(Saved entries)
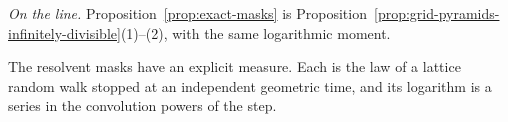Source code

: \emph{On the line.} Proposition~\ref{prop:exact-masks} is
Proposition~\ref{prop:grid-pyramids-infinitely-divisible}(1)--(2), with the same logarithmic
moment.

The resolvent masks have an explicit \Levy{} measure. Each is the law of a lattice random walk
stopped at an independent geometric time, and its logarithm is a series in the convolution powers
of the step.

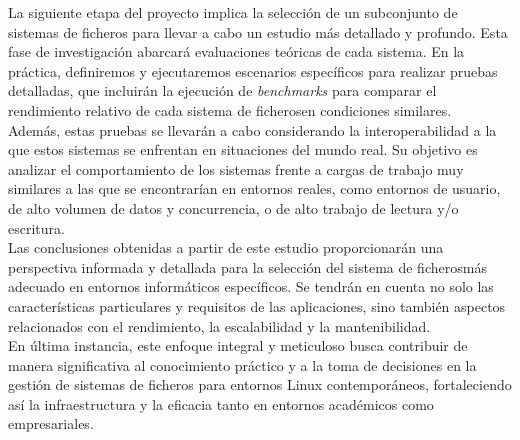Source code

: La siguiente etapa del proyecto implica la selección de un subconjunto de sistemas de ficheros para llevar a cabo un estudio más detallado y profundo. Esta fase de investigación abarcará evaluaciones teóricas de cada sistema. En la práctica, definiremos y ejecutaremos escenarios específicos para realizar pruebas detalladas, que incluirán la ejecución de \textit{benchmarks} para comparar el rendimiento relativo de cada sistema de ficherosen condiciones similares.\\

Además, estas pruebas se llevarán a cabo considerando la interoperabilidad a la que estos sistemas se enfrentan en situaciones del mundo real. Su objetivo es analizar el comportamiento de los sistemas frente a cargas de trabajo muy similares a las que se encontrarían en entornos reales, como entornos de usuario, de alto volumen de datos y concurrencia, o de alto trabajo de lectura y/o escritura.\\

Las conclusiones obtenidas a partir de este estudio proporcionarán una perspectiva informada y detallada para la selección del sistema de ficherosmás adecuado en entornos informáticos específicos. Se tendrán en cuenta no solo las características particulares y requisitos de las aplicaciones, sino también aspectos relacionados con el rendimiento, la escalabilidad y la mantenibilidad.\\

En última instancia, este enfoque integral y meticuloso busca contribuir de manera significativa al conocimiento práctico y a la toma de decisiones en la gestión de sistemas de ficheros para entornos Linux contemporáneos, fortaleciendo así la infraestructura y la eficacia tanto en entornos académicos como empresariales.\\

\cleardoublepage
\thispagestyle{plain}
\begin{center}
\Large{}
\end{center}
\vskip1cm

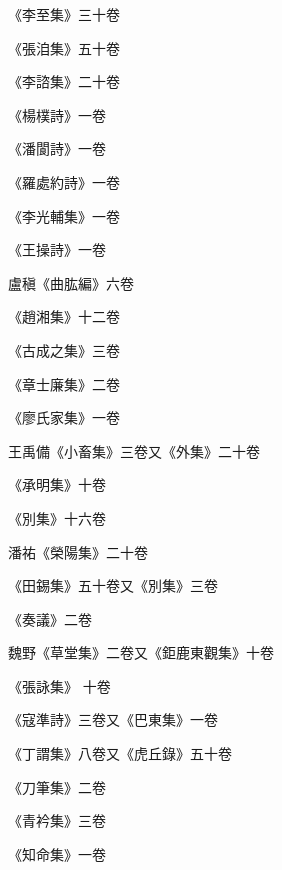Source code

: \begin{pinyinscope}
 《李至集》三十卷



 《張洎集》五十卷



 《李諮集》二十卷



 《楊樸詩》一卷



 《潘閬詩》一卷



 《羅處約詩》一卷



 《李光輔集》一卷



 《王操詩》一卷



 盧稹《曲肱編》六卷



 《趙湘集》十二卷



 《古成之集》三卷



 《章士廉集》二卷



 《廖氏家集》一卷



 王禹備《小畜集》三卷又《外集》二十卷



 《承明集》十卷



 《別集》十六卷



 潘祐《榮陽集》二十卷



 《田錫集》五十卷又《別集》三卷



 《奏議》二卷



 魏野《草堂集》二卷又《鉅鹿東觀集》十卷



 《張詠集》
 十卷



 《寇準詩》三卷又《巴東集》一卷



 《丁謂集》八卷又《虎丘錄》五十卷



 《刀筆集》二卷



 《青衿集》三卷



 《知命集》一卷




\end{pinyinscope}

What you have to do: In the entries above, find each line with "cabo" and copy it.

Solution to the problem:
: La siguiente etapa del proyecto implica la selección de un subconjunto de sistemas de ficheros para llevar a cabo un estudio más detallado y profundo. Esta fase de investigación abarcará evaluaciones teóricas de cada sistema. En la práctica, definiremos y ejecutaremos escenarios específicos para realizar pruebas detalladas, que incluirán la ejecución de \textit{benchmarks} para comparar el rendimiento relativo de cada sistema de ficherosen condiciones similares.\\
Además, estas pruebas se llevarán a cabo considerando la interoperabilidad a la que estos sistemas se enfrentan en situaciones del mundo real. Su objetivo es analizar el comportamiento de los sistemas frente a cargas de trabajo muy similares a las que se encontrarían en entornos reales, como entornos de usuario, de alto volumen de datos y concurrencia, o de alto trabajo de lectura y/o escritura.\\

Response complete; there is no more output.